*** Task data Section Begins ***
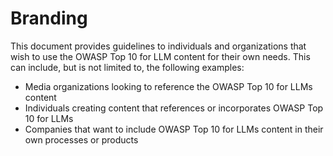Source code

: # Branding

This document provides guidelines to individuals and organizations that wish to
use the OWASP Top 10 for LLM content for their own needs. This can include, but
is not limited to, the following examples:

* Media organizations looking to reference the OWASP Top 10 for LLMs content
* Individuals creating content that references or incorporates OWASP Top 10 for LLMs
* Companies that want to include OWASP Top 10 for LLMs content in their own processes or products

<!-- TODO: figure this out and write it up -->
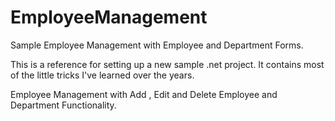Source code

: # EmployeeManagement
Sample Employee Management with Employee and Department Forms.

This is a reference for setting up a new sample .net project. It contains most of the little tricks I've learned over the years.

Employee Management with Add , Edit and Delete Employee and Department Functionality.

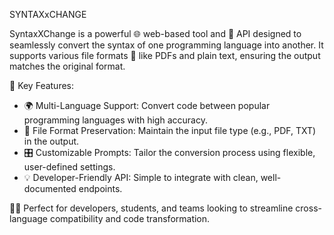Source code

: SYNTAXxCHANGE

SyntaxXChange is a powerful 🌐 web-based tool and 🧩 API designed to seamlessly convert the syntax of one programming language into another. It supports various file formats 📄 like PDFs and plain text, ensuring the output matches the original format.

🚀 Key Features:
- 🌍 Multi-Language Support: Convert code between popular programming languages with high accuracy.
- 📁 File Format Preservation: Maintain the input file type (e.g., PDF, TXT) in the output.
- 🎛️ Customizable Prompts: Tailor the conversion process using flexible, user-defined settings.
- 💡 Developer-Friendly API: Simple to integrate with clean, well-documented endpoints.

👨‍💻 Perfect for developers, students, and teams looking to streamline cross-language compatibility and code transformation.
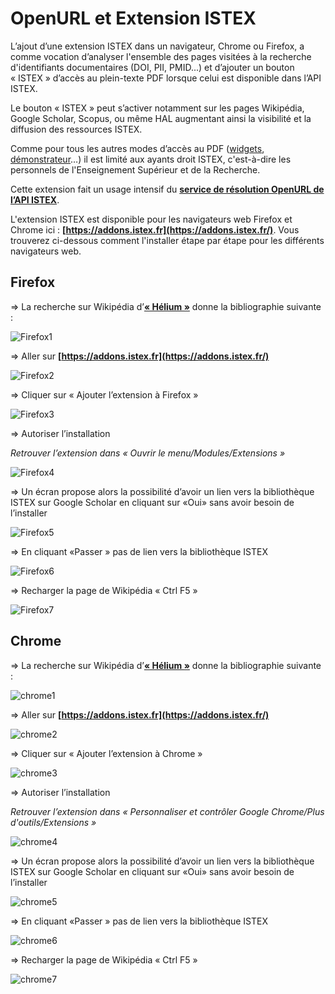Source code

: 
# OpenURL et Extension ISTEX

L’ajout d’une extension ISTEX dans un navigateur, Chrome ou Firefox, a comme vocation d’analyser l'ensemble des pages visitées à la recherche d'identifiants documentaires (DOI, PII, PMID...) et d’ajouter un bouton « ISTEX » d’accès au plein-texte PDF lorsque celui est disponible dans l’API ISTEX.

Le bouton « ISTEX » peut s’activer notamment sur les pages Wikipédia, Google Scholar, Scopus, ou même HAL augmentant ainsi la visibilité et la diffusion des ressources ISTEX.

Comme pour tous les autres modes d’accès au PDF ([widgets](https://widgets.istex.fr), [démonstrateur](http://demo.istex.fr)…) il est limité aux ayants droit ISTEX, c'est-à-dire les personnels de l'Enseignement Supérieur et de la Recherche.

Cette extension fait un usage intensif du **[service de résolution OpenURL de l’API ISTEX](https://api.istex.fr/documentation/openurl/)**.

L'extension ISTEX est disponible pour les navigateurs web Firefox et Chrome ici : **[https://addons.istex.fr](https://addons.istex.fr/)**. 
Vous trouverez ci-dessous comment l'installer étape par étape pour les différents navigateurs web.

## Firefox ##



=> La recherche sur Wikipédia d’**[« Hélium »]( https://fr.wikipedia.org/wiki/Hélium)** donne la bibliographie suivante :

![Firefox1](img/Firefox1.PNG)

=> Aller sur **[https://addons.istex.fr](https://addons.istex.fr/)**

![Firefox2](img/Firefox2.PNG)

=> Cliquer sur « Ajouter l’extension à Firefox »

![Firefox3](img/Firefox3.PNG)

=> Autoriser l’installation

_Retrouver l’extension dans « Ouvrir le menu/Modules/Extensions »_

![Firefox4](img/Firefox4.PNG)

=> Un écran propose alors la possibilité d’avoir un lien vers la bibliothèque ISTEX sur Google Scholar en cliquant sur «Oui» sans avoir besoin de l’installer

 ![Firefox5](img/Firefox5.PNG)

=> En cliquant «Passer » pas de lien vers la bibliothèque ISTEX

 ![Firefox6](img/Firefox6.PNG)

=> Recharger la page de Wikipédia « Ctrl F5 »

![Firefox7](img/Firefox7.PNG)



## Chrome ##



=> La recherche sur Wikipédia d’**[« Hélium »]( https://fr.wikipedia.org/wiki/Hélium)** donne la bibliographie suivante :

![chrome1](img/chrome1.PNG)

=> Aller sur **[https://addons.istex.fr](https://addons.istex.fr/)**

![chrome2](img/chrome2.PNG)


=> Cliquer sur « Ajouter l’extension à Chrome »

![chrome3](img/chrome3.PNG)

=> Autoriser l’installation

_Retrouver l’extension dans « Personnaliser et contrôler Google Chrome/Plus d'outils/Extensions »_

![chrome4](img/chrome4.PNG)

=> Un écran propose alors la possibilité d’avoir un lien vers la bibliothèque ISTEX sur Google Scholar en cliquant sur «Oui» sans avoir besoin de l’installer

![chrome5](img/chrome5.PNG)

=> En cliquant «Passer » pas de lien vers la bibliothèque ISTEX

![chrome6](img/chrome6.PNG)

=> Recharger la page de Wikipédia « Ctrl F5 »

![chrome7](img/chrome7.PNG)



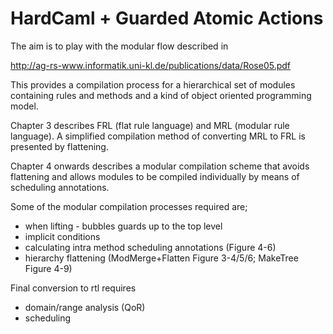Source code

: # HardCaml + Guarded Atomic Actions

The aim is to play with the modular flow described in

http://ag-rs-www.informatik.uni-kl.de/publications/data/Rose05.pdf

This provides a compilation process for a hierarchical set of modules 
containing rules and methods and a kind of object oriented programming
model.

Chapter 3 describes FRL (flat rule language) and MRL (modular rule language).
A simplified compilation method of converting MRL to FRL is presented by
flattening.

Chapter 4 onwards describes a modular compilation scheme that avoids
flattening and allows modules to be compiled individually by means
of scheduling annotations.

Some of the modular compilation processes required are;

* when lifting - bubbles guards up to the top level
* implicit conditions 
* calculating intra method scheduling annotations (Figure 4-6)
* hierarchy flattening (ModMerge+Flatten Figure 3-4/5/6; MakeTree Figure 4-9)

Final conversion to rtl requires

* domain/range analysis (QoR)
* scheduling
*** Task data Section Ends ***
Your goal: Exactness is what counts here: copy each entry as given and omit its pictures.

Output for this exercise:
Source code

: # Branding

This document provides guidelines to individuals and organizations that wish to
use the OWASP Top 10 for LLM content for their own needs. This can include, but
is not limited to, the following examples:

* Media organizations looking to reference the OWASP Top 10 for LLMs content
* Individuals creating content that references or incorporates OWASP Top 10 for LLMs
* Companies that want to include OWASP Top 10 for LLMs content in their own processes or products

<!-- TODO: figure this out and write it up -->
Source code

: # EmployeeManagement
Sample Employee Management with Employee and Department Forms.

This is a reference for setting up a new sample .net project. It contains most of the little tricks I've learned over the years.

Employee Management with Add , Edit and Delete Employee and Department Functionality.

Source code

: SYNTAXxCHANGE

SyntaxXChange is a powerful 🌐 web-based tool and 🧩 API designed to seamlessly convert the syntax of one programming language into another. It supports various file formats 📄 like PDFs and plain text, ensuring the output matches the original format.

🚀 Key Features:
- 🌍 Multi-Language Support: Convert code between popular programming languages with high accuracy.
- 📁 File Format Preservation: Maintain the input file type (e.g., PDF, TXT) in the output.
- 🎛️ Customizable Prompts: Tailor the conversion process using flexible, user-defined settings.
- 💡 Developer-Friendly API: Simple to integrate with clean, well-documented endpoints.

👨‍💻 Perfect for developers, students, and teams looking to streamline cross-language compatibility and code transformation.
Source code

: 
# OpenURL et Extension ISTEX

L’ajout d’une extension ISTEX dans un navigateur, Chrome ou Firefox, a comme vocation d’analyser l'ensemble des pages visitées à la recherche d'identifiants documentaires (DOI, PII, PMID...) et d’ajouter un bouton « ISTEX » d’accès au plein-texte PDF lorsque celui est disponible dans l’API ISTEX.

Le bouton « ISTEX » peut s’activer notamment sur les pages Wikipédia, Google Scholar, Scopus, ou même HAL augmentant ainsi la visibilité et la diffusion des ressources ISTEX.

Comme pour tous les autres modes d’accès au PDF ([widgets](https://widgets.istex.fr), [démonstrateur](http://demo.istex.fr)…) il est limité aux ayants droit ISTEX, c'est-à-dire les personnels de l'Enseignement Supérieur et de la Recherche.

Cette extension fait un usage intensif du **[service de résolution OpenURL de l’API ISTEX](https://api.istex.fr/documentation/openurl/)**.

L'extension ISTEX est disponible pour les navigateurs web Firefox et Chrome ici : **[https://addons.istex.fr](https://addons.istex.fr/)**. 
Vous trouverez ci-dessous comment l'installer étape par étape pour les différents navigateurs web.

## Firefox ##



=> La recherche sur Wikipédia d’**[« Hélium »]( https://fr.wikipedia.org/wiki/Hélium)** donne la bibliographie suivante :

![Firefox1](img/Firefox1.PNG)

=> Aller sur **[https://addons.istex.fr](https://addons.istex.fr/)**

![Firefox2](img/Firefox2.PNG)

=> Cliquer sur « Ajouter l’extension à Firefox »

![Firefox3](img/Firefox3.PNG)

=> Autoriser l’installation

_Retrouver l’extension dans « Ouvrir le menu/Modules/Extensions »_

![Firefox4](img/Firefox4.PNG)

=> Un écran propose alors la possibilité d’avoir un lien vers la bibliothèque ISTEX sur Google Scholar en cliquant sur «Oui» sans avoir besoin de l’installer

 ![Firefox5](img/Firefox5.PNG)

=> En cliquant «Passer » pas de lien vers la bibliothèque ISTEX

 ![Firefox6](img/Firefox6.PNG)

=> Recharger la page de Wikipédia « Ctrl F5 »

![Firefox7](img/Firefox7.PNG)



## Chrome ##



=> La recherche sur Wikipédia d’**[« Hélium »]( https://fr.wikipedia.org/wiki/Hélium)** donne la bibliographie suivante :

![chrome1](img/chrome1.PNG)

=> Aller sur **[https://addons.istex.fr](https://addons.istex.fr/)**

![chrome2](img/chrome2.PNG)


=> Cliquer sur « Ajouter l’extension à Chrome »

![chrome3](img/chrome3.PNG)

=> Autoriser l’installation

_Retrouver l’extension dans « Personnaliser et contrôler Google Chrome/Plus d'outils/Extensions »_

![chrome4](img/chrome4.PNG)

=> Un écran propose alors la possibilité d’avoir un lien vers la bibliothèque ISTEX sur Google Scholar en cliquant sur «Oui» sans avoir besoin de l’installer

![chrome5](img/chrome5.PNG)

=> En cliquant «Passer » pas de lien vers la bibliothèque ISTEX

![chrome6](img/chrome6.PNG)

=> Recharger la page de Wikipédia « Ctrl F5 »

![chrome7](img/chrome7.PNG)



Source code

: # HardCaml + Guarded Atomic Actions

The aim is to play with the modular flow described in

http://ag-rs-www.informatik.uni-kl.de/publications/data/Rose05.pdf

This provides a compilation process for a hierarchical set of modules 
containing rules and methods and a kind of object oriented programming
model.

Chapter 3 describes FRL (flat rule language) and MRL (modular rule language).
A simplified compilation method of converting MRL to FRL is presented by
flattening.

Chapter 4 onwards describes a modular compilation scheme that avoids
flattening and allows modules to be compiled individually by means
of scheduling annotations.

Some of the modular compilation processes required are;

* when lifting - bubbles guards up to the top level
* implicit conditions 
* calculating intra method scheduling annotations (Figure 4-6)
* hierarchy flattening (ModMerge+Flatten Figure 3-4/5/6; MakeTree Figure 4-9)

Final conversion to rtl requires

* domain/range analysis (QoR)
* scheduling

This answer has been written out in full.